Privacy Statement

Nonstop Administration and Insurance Services, Inc. PRIVACY STATEMENT

This policy explains how Nonstop Administration and Insurance Services, Inc. ("Company," "Nonstop", "We,", "Us" or "Our") treats personal information we obtain from you ("You" or "Your") as users of Our various Company websites and mobile applications, including but not limited to www.nonstophealth.com ("Company Information Site") and the Nonstop Health mobile application ("Mobile App"), but do not apply to any third-party sites or applications that may be linked to them, including the websites and applications that provide employee or employer services (i.e., "Portals") that you may receive as a licensed user (collectively "Company Sites").

We use the Company Information Site to make information, products, and services available to You. The term "Personal Information" means information that You provide to us that personally identifies You to be contacted or identified, such as Your name, phone number, email address, and any other data tied to such information.

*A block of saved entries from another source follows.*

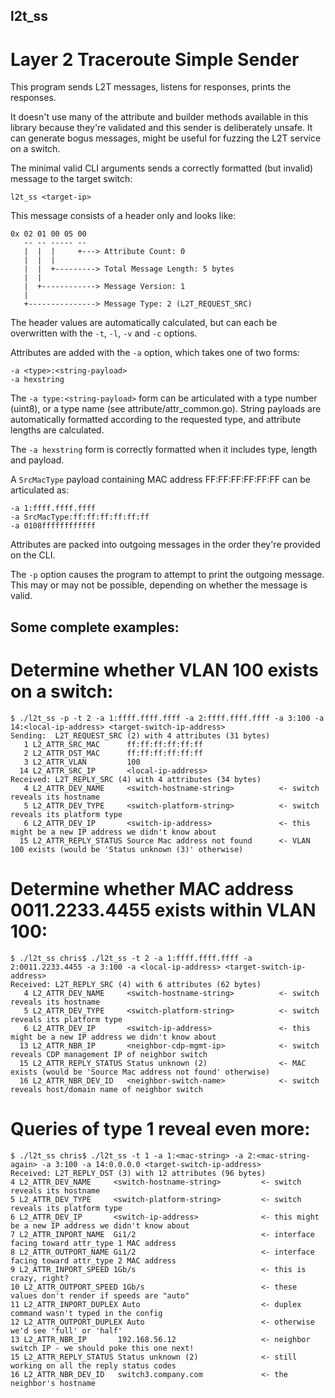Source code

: ## l2t_ss

# Layer 2 Traceroute Simple Sender

This program sends L2T messages, listens for responses, prints the responses.

It doesn't use many of the attribute and builder methods available in this library because they're validated and this sender is deliberately unsafe. It can generate bogus messages, might be useful for fuzzing the L2T service on a switch.

The minimal valid CLI arguments sends a correctly formatted (but invalid) message to the target switch:

    l2t_ss <target-ip>

This message consists of a header only and looks like: 

    0x 02 01 00 05 00
       -- -- ----- --
       |  |  |     +---> Attribute Count: 0
       |  |  |
       |  |  +---------> Total Message Length: 5 bytes
       |  |
       |  +------------> Message Version: 1
       |
       +---------------> Message Type: 2 (L2T_REQUEST_SRC)

The header values are automatically calculated, but can each be overwritten with the `-t`, `-l`, `-v` and `-c` options.

Attributes are added with the `-a` option, which takes one of two forms:

    -a <type>:<string-payload>
    -a hexstring

The `-a type:<string-payload>` form can be articulated with a type number (uint8), or a type name (see attribute/attr_common.go). String payloads are automatically formatted according to the requested type, and attribute lengths are calculated.

The `-a hexstring` form is correctly formatted when it includes type, length and payload.

A `SrcMacType` payload containing MAC address FF:FF:FF:FF:FF:FF can be articulated as:

    -a 1:ffff.ffff.ffff
    -a SrcMacType:ff:ff:ff:ff:ff:ff
    -a 0108ffffffffffff

Attributes are packed into outgoing messages in the order they're provided on the CLI.

The `-p` option causes the program to attempt to print the outgoing message. This may or may not be possible, depending on whether the message is valid.

## Some complete examples:

# Determine whether VLAN 100 exists on a switch:

    $ ./l2t_ss -p -t 2 -a 1:ffff.ffff.ffff -a 2:ffff.ffff.ffff -a 3:100 -a 14:<local-ip-address> <target-switch-ip-address>
    Sending:  L2T_REQUEST_SRC (2) with 4 attributes (31 bytes)
       1 L2_ATTR_SRC_MAC      ff:ff:ff:ff:ff:ff
       2 L2_ATTR_DST_MAC      ff:ff:ff:ff:ff:ff
       3 L2_ATTR_VLAN         100
      14 L2_ATTR_SRC_IP       <local-ip-address>
    Received: L2T_REPLY_SRC (4) with 4 attributes (34 bytes)
       4 L2_ATTR_DEV_NAME     <switch-hostname-string>          <- switch reveals its hostname
       5 L2_ATTR_DEV_TYPE     <switch-platform-string>          <- switch reveals its platform type
       6 L2_ATTR_DEV_IP       <switch-ip-address>               <- this might be a new IP address we didn't know about
      15 L2_ATTR_REPLY_STATUS Source Mac address not found      <- VLAN 100 exists (would be 'Status unknown (3)' otherwise)

# Determine whether MAC address 0011.2233.4455 exists within VLAN 100:

    $ ./l2t_ss chris$ ./l2t_ss -t 2 -a 1:ffff.ffff.ffff -a 2:0011.2233.4455 -a 3:100 -a <local-ip-address> <target-switch-ip-address>
    Received: L2T_REPLY_SRC (4) with 6 attributes (62 bytes)
       4 L2_ATTR_DEV_NAME     <switch-hostname-string>          <- switch reveals its hostname
       5 L2_ATTR_DEV_TYPE     <switch-platform-string>          <- switch reveals its platform type
       6 L2_ATTR_DEV_IP       <switch-ip-address>               <- this might be a new IP address we didn't know about
      13 L2_ATTR_NBR_IP       <neighbor-cdp-mgmt-ip>            <- switch reveals CDP management IP of neighbor switch
      15 L2_ATTR_REPLY_STATUS Status unknown (2)                <- MAC exists (would be 'Source Mac address not found' otherwise)
      16 L2_ATTR_NBR_DEV_ID   <neighbor-switch-name>            <- switch reveals host/domain name of neighbor switch

# Queries of type 1 reveal even more:

	$ ./l2t_ss chris$ ./l2t_ss -t 1 -a 1:<mac-string> -a 2:<mac-string-again> -a 3:100 -a 14:0.0.0.0 <target-switch-ip-address>
	Received: L2T_REPLY_DST (3) with 12 attributes (96 bytes)
   	4 L2_ATTR_DEV_NAME     <switch-hostname-string>         <- switch reveals its hostname
   	5 L2_ATTR_DEV_TYPE     <switch-platform-string>         <- switch reveals its platform type
   	6 L2_ATTR_DEV_IP       <switch-ip-address>              <- this might be a new IP address we didn't know about
   	7 L2_ATTR_INPORT_NAME  Gi1/2                            <- interface facing toward attr_type 1 MAC address
   	8 L2_ATTR_OUTPORT_NAME Gi1/2                            <- interface facing toward attr_type 2 MAC address
   	9 L2_ATTR_INPORT_SPEED 1Gb/s                            <- this is crazy, right?
  	10 L2_ATTR_OUTPORT_SPEED 1Gb/s                          <- these values don't render if speeds are "auto"
  	11 L2_ATTR_INPORT_DUPLEX Auto                           <- duplex command wasn't typed in the config
  	12 L2_ATTR_OUTPORT_DUPLEX Auto                          <- otherwise we'd see 'full' or 'half'
  	13 L2_ATTR_NBR_IP       192.168.56.12                   <- neighbor switch IP - we should poke this one next!
  	15 L2_ATTR_REPLY_STATUS Status unknown (2)              <- still working on all the reply status codes
  	16 L2_ATTR_NBR_DEV_ID   switch3.company.com             <- the neighbor's hostname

1) The General Information We Obtain. We collect the information We need to provide You with the information, products, and services that You request and to update, promote, and distribute Our products and services to meet Your needs as they evolve. If You request information, products, or services from Us, We will ask You to provide the information We need to respond to Your request. No one is required to provide any information to Us at any time. However, if You do not provide Us with the information We request, We may be unable to provide You with the information, products, or services You have asked for. In other cases, Your decision not to give us information may preclude Your access to certain features and functions of the products and services We offer.

2) How Information is Obtained. We obtain information through the Company Information Site by using forms posted on or linked to the site that seek information, including Your interests and concerns, preferences for products and services, or contact information. We also seek information through email and in other routine, lawful operations that We conduct in the ordinary course of operating Our business. These operations may include the use of standard data gathering functionality, such as cookies and other devices that collect certain standard information generated by Web browsers about users of the Company Site, such as IP addresses, access times, and their experience using one or more web sites operated by or on behalf of Us. We use Google Analytics™ web analytics services on some Company Information Site. Google Analytics is a service that Google, Inc. ("Google") provides. Google uses the data collected to track and examine the use of the Company Information Site, prepare reports on its activities, and share them with other Google services. Google may use the data collected to contextualize and personalize the ads in its network or advertisers. For more information about Google's data practices, see Google's Privacy Policy at https://policies.google.com/privacy. To opt out of Google Analytics tracking, visit https://tools.google.com/dlpage/gaoptout. We also use third-party marketing and communication platforms to manage email correspondence and other touch points. We use third-party product analytics platforms to collect data including page views, feature usage, and user interaction events across the Company Sites. This data is used solely to understand how our products are used and to improve them; it does not include session recordings or the capture of Protected Health Information. If you do not wish to have your information shared with us, please contact us at the email listed below with your request. You can, of course, unsubscribe or "opt out" of marketing communications at any time.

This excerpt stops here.